Did anyone else catch the “especifically” in the question? I thought it might be slang, like ginormous, but I guess it’s just a typo.

:-)

derekpaperscissors's avatar

The Word Base
All your english are belong to us.

davidhimself's avatar

@JLeslie It is aimed to all kinds of people, you could say it is something like Berlitz.
@Brahmaviharas: The same thing happens here.

JLeslie's avatar

About the acronym, maybe it would be good if it is an acronym you can say as a word. Like many Spanish speaking people say “oo-sa” for USA, because letters many times are two syllables in Spanish so the name gets long to say.

For some reason coming up with a name for this is very tough. I’ll throw out a bunch of stuff and maybe it will trigger something for you.

Is Academia the translation for Academy? My Spanish is good not great.

Academia de English
Soluciones Ingles
Inlingua
Instituto Ingles
Ingles Profesional

davidhimself's avatar

@JLeslie Yes, Academia is the translation for Academy. I loved the Inlingua one. I think I’m going to play with it to see what I can come up with, though I agree with you on your thoughts on acronyms.
Thanks very much! XD

JLeslie's avatar

@davidhimself Can’t wait to hear what you come up with.

davidhimself's avatar

@JLeslie guess what? Inlingua is an actual ESL Instittute. I just googled it. :(

JLeslie's avatar

Crap. Figures. In Venezuela? That’s where you are right? I should have googled first, good idea.
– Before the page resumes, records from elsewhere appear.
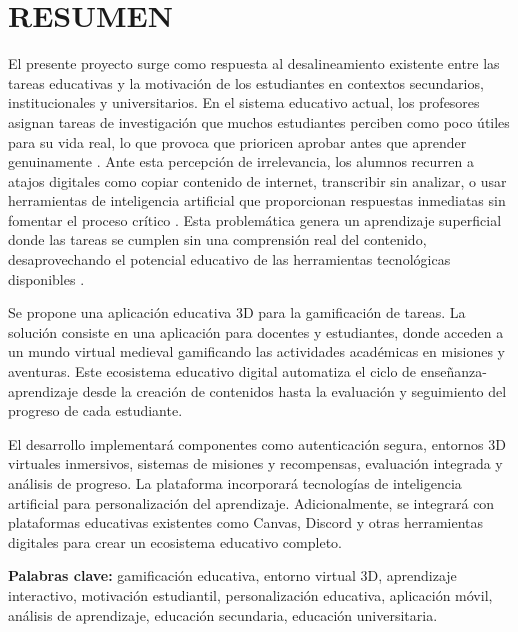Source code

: \section{RESUMEN}

El presente proyecto surge como respuesta al desalineamiento existente entre las tareas educativas y la motivación de los estudiantes en contextos secundarios, institucionales y universitarios. En el sistema educativo actual, los profesores asignan tareas de investigación que muchos estudiantes perciben como poco útiles para su vida real, lo que provoca que prioricen aprobar antes que aprender genuinamente \cite{deci2017}. Ante esta percepción de irrelevancia, los alumnos recurren a atajos digitales como copiar contenido de internet, transcribir sin analizar, o usar herramientas de inteligencia artificial que proporcionan respuestas inmediatas sin fomentar el proceso crítico \cite{chen2023}. Esta problemática genera un aprendizaje superficial donde las tareas se cumplen sin una comprensión real del contenido, desaprovechando el potencial educativo de las herramientas tecnológicas disponibles \cite{martinez2023}.

Se propone una aplicación educativa 3D para la gamificación de tareas. La solución consiste en una aplicación para docentes y estudiantes, donde acceden a un mundo virtual medieval gamificando las actividades académicas en misiones y aventuras. Este ecosistema educativo digital automatiza el ciclo de enseñanza-aprendizaje desde la creación de contenidos hasta la evaluación y seguimiento del progreso de cada estudiante.

El desarrollo implementará componentes como autenticación segura, entornos 3D virtuales inmersivos, sistemas de misiones y recompensas, evaluación integrada y análisis de progreso. La plataforma incorporará tecnologías de inteligencia artificial para personalización del aprendizaje. Adicionalmente, se integrará con plataformas educativas existentes como Canvas, Discord y otras herramientas digitales para crear un ecosistema educativo completo.

\textbf{Palabras clave:} gamificación educativa, entorno virtual 3D, aprendizaje interactivo, motivación estudiantil, personalización educativa, aplicación móvil, análisis de aprendizaje, educación secundaria, educación universitaria.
What about using the word Idioma instead of Lingua/Lengua somehow?

davidhimself's avatar

I am brainstorming at work, playing around a little with the words to see if I can come up with something good. I will let you know. And yes, I am in Venezuela

JLeslie's avatar

Is there a surname that is very associated with the USA that gets respect that you could use?
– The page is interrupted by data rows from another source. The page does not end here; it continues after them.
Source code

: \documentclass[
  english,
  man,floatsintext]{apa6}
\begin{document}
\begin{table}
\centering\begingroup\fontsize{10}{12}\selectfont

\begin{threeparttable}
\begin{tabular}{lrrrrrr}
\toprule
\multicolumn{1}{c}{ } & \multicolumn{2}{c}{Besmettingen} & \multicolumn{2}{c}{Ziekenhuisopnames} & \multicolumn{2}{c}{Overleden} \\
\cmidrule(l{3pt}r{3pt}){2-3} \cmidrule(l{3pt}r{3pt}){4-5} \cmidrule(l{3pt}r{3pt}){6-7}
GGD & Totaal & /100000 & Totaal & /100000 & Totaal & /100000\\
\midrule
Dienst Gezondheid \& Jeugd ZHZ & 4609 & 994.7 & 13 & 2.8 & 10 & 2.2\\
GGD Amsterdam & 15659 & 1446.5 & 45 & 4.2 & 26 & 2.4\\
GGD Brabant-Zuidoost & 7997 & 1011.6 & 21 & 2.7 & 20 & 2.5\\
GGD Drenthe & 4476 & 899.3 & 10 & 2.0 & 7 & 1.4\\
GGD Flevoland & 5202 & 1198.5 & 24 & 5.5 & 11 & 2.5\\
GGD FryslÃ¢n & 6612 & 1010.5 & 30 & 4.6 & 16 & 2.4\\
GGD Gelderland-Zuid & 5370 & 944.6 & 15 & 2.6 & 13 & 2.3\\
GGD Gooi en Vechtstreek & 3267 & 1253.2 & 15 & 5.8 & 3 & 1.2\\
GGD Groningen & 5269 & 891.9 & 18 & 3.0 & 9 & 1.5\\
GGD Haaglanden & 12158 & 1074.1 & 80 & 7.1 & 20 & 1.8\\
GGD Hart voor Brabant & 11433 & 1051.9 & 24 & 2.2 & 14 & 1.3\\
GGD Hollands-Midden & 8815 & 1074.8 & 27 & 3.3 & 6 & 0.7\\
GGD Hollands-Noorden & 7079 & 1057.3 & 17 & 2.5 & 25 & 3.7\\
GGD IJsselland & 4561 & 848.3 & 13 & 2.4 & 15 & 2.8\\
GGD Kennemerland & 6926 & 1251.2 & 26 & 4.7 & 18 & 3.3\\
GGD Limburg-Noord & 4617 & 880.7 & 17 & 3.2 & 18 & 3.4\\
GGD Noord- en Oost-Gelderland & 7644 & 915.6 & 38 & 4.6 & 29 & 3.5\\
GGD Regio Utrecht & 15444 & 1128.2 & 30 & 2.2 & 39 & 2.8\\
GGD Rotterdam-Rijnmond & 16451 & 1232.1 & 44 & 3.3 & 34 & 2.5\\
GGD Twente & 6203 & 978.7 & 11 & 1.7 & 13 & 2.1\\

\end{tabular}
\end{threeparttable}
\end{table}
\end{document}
I got my real estate license from Gold Coast Schools, if you are in Barranquilla maybe you could use something like that?
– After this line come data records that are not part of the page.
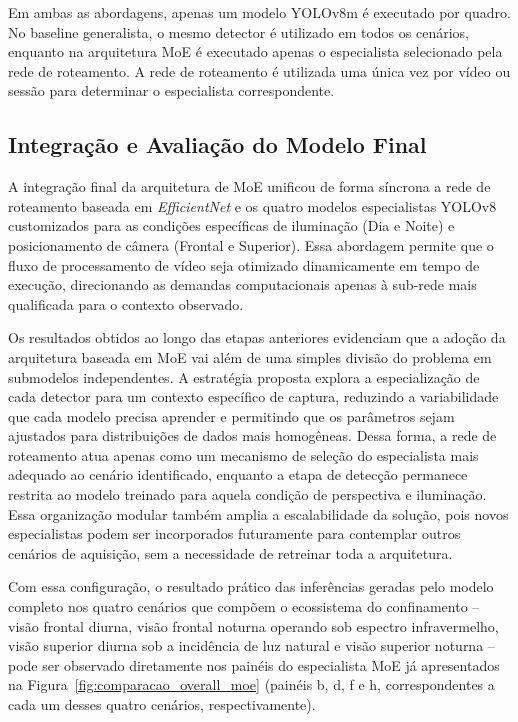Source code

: \documentclass[12pt,fleqn]{article}
\begin{document}
Em ambas as abordagens, apenas um modelo YOLOv8m é executado por quadro. No baseline generalista, o mesmo detector é utilizado em todos os cenários, enquanto na arquitetura MoE é executado apenas o especialista selecionado pela rede de roteamento. A rede de roteamento é utilizada uma única vez por vídeo ou sessão para determinar o especialista correspondente.

\subsection{Integração e Avaliação do Modelo Final}

A integração final da arquitetura de MoE unificou de forma síncrona a rede de roteamento baseada em \textit{EfficientNet} e os quatro modelos especialistas YOLOv8 customizados para as condições específicas de iluminação (Dia e Noite) e posicionamento de câmera (Frontal e Superior). Essa abordagem permite que o fluxo de processamento de vídeo seja otimizado dinamicamente em tempo de execução, direcionando as demandas computacionais apenas à sub-rede mais qualificada para o contexto observado.

Os resultados obtidos ao longo das etapas anteriores evidenciam que a adoção da arquitetura baseada em MoE vai além de uma simples divisão do problema em submodelos independentes. A estratégia proposta explora a especialização de cada detector para um contexto específico de captura, reduzindo a variabilidade que cada modelo precisa aprender e permitindo que os parâmetros sejam ajustados para distribuições de dados mais homogêneas. Dessa forma, a rede de roteamento atua apenas como um mecanismo de seleção do especialista mais adequado ao cenário identificado, enquanto a etapa de detecção permanece restrita ao modelo treinado para aquela condição de perspectiva e iluminação. Essa organização modular também amplia a escalabilidade da solução, pois novos especialistas podem ser incorporados futuramente para contemplar outros cenários de aquisição, sem a necessidade de retreinar toda a arquitetura.

Com essa configuração, o resultado prático das inferências geradas pelo modelo completo nos quatro cenários que compõem o ecossistema do confinamento -- visão frontal diurna, visão frontal noturna operando sob espectro infravermelho, visão superior diurna sob a incidência de luz natural e visão superior noturna -- pode ser observado diretamente nos painéis do especialista MoE já apresentados na Figura~\ref{fig:comparacao_overall_moe} (painéis b, d, f e h, correspondentes a cada um desses quatro cenários, respectivamente).
\end{document}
Getting back to the google, maybe you should spend time on google and you can steal an idea from another country.

davidhimself's avatar

@JLeslie Barranquilla is in another whole country (Colombia, not Venezuela) heheh ;-)

I’m not sure I understand your point when you refer to a surname, or when you mention Gold Coast Schools.

JLeslie's avatar

Oh Shit! You’re right. I think I mean Barquisimeto. I know people from all over Colombia and Venezuela. Isn’t Barquisimeto on the coast? My point was to name the institute reflecting the area you are located in.

davidhimself's avatar

Well Barquisimeto is in Venezuela but not on the coast :) How is it that you know people from Venezuela? I got your idea, thanks.

JLeslie's avatar

I lived in Boca Raton FL, tons of people from Columbia and Venezuela live there. My husband is Mexican. Are you American and living in Venezuela?

I’ll post your question on my facebook if you want? Like I said I have a lot of friends who are Spanish speaking who were born in Latin America so they are familiar with how people in the country will perceive something. A lot of times straight translation doesn’t work.

davidhimself's avatar

I am a Venezuelan living in Venezuela. :D I’d be happy if you posted it on your FB. I would do it on mine but I don’t want people to know I’m working on it until it is done. Thanks again!

JLeslie's avatar

Ok, I’ll post it. My closest friends from Venezuela are the Riccio’s, can’t remember the wife’s maiden name as she doesn’t use it here in the states. I realize the chances of you knowing them are 1 in a million, but you never know.

davidhimself's avatar

Hahahah, you never know. I have tons of friends who have fled from this regime and settled in the U.S. Some in FL some in CO, GA, TX, Utah and Kansas.

JLeslie's avatar

I know, Chavez really changed things.

davidhimself's avatar

He is still doing it.

RareDenver's avatar

@davidhimself My wife is a qualified TEFL teacher, do you wanna give her a job?

davidhimself's avatar

@RareDenver Is she in Venezuela? =)

RareDenver's avatar

@davidhimself No, she used to teach in Bangkok but we are in Leeds, UK now.